Grabpflegekosten könnten dann eine Nachlassverbindlichkeit darstellen, wenn der Erblasser einen entsprechenden Grabpflegevertrag bereits zu Lebzeiten geschlossen hat. Diesen Vertrag erbt gemäß § 1922 BGB der Erbe genauso wie alle anderen Verbindlichkeiten des Erblassers. Damit liegt hier eine echte Nachlassverbindlichkeit vor. Es sei aber im entschiedenen Fall von der Vorinstanz unrichtig gewesen, durch testamentarische Anordnung bestimmte Grabpflege als Erbfallschuld zu betrachten, die den Erben bindet und damit mittelbar auch die Höhe des Pflichtteilsanspruches mindert. Die Bestimmung eines Erblassers in einem letzten Willen betreffend Art und Umfang der durchzuführenden Grabpflege stellt sich vielmehr rechtlich als eine Auflage gemäß § § 1940, 2192 BGB dar (oder unter Umständen als Zweckvermächtnis gem. § § 1939, 2156 BGB). Im hier entschiedenen Fall ist der BGH von einer Auflage ausgegangen.

Nach gefestigter Rechtsprechung und allgemeiner Auffassung ist jedoch ein Pflichtteilsanspruch immer vorrangig gegenüber Ansprüchen aus einer Auflage (oder auch aus einem Vermächtnis), die der Erblasser den Erben gemacht hat. Der Erblasser solle nicht in die Lage versetzt werden, durch freigiebige Zuwendungen auf diese Weise den Pflichtteilsanspruch zu schmälern.

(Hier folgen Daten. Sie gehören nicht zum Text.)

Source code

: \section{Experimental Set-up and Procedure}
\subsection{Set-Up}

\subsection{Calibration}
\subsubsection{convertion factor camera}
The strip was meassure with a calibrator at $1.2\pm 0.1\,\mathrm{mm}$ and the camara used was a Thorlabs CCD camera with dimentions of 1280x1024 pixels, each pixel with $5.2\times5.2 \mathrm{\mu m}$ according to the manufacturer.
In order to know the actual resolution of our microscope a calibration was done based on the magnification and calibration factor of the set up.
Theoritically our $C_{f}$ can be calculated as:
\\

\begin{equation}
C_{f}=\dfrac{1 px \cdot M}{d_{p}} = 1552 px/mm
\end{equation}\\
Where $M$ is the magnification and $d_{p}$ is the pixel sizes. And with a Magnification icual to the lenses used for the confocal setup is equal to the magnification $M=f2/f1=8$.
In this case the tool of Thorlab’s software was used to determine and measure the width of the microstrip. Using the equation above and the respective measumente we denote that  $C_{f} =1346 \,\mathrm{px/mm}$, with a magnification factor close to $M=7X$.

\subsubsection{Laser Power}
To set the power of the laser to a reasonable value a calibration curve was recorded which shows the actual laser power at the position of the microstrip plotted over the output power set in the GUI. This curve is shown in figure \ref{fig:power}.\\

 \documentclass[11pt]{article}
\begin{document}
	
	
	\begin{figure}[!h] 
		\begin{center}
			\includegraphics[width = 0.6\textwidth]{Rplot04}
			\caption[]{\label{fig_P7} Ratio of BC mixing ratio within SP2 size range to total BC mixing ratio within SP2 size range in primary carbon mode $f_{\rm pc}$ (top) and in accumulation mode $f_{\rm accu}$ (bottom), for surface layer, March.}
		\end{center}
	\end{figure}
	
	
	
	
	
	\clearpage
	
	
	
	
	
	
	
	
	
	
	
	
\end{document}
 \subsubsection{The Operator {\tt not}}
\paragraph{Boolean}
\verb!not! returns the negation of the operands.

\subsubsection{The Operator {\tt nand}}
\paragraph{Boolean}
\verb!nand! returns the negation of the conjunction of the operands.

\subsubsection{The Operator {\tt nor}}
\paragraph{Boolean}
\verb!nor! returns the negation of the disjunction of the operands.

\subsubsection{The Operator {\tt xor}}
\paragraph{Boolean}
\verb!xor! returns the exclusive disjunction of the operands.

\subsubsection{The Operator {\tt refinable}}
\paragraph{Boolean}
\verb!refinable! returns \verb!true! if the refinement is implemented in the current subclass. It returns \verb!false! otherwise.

Da im vom BGH entschiedenen Falle die Verfügung betreffend die Grabpflege durch die Erblasserin als Auflage anzusehen war, hatte sie gegenüber dem Zusatzpflichtteilsanspruch des Erben zurückzustehen. Dessen Erbe war also aufzustocken bis zur Höhe des Wertes des Pflichtteils.

Fazit:

Will ein Erblasser wirklich erreichen, dass noch jahre-, eventuell jahrzehntelang sein hinterlassenes Vermögen genutzt wird, um sein Grab zu pflegen, empfiehlt es sich für ihn dringend, einen Grabpflegevertrag noch zu Lebzeiten abzuschließen. Denn in diesem Falle haftet der Nachlass für diesen lebzeitigen Vertrag, der so eine echte Nachlassverbindlichkeit darstellt und auch gegenüber eventuellen Pflichtteilsansprüchen von übergangenen Erben sicher ist. Eine reine testamentarische Verfügung über die Grabpflege läuft dagegen immer wieder Gefahr, durch geltend gemachte Pflichtteilsansprüche ausgehebelt zu werden.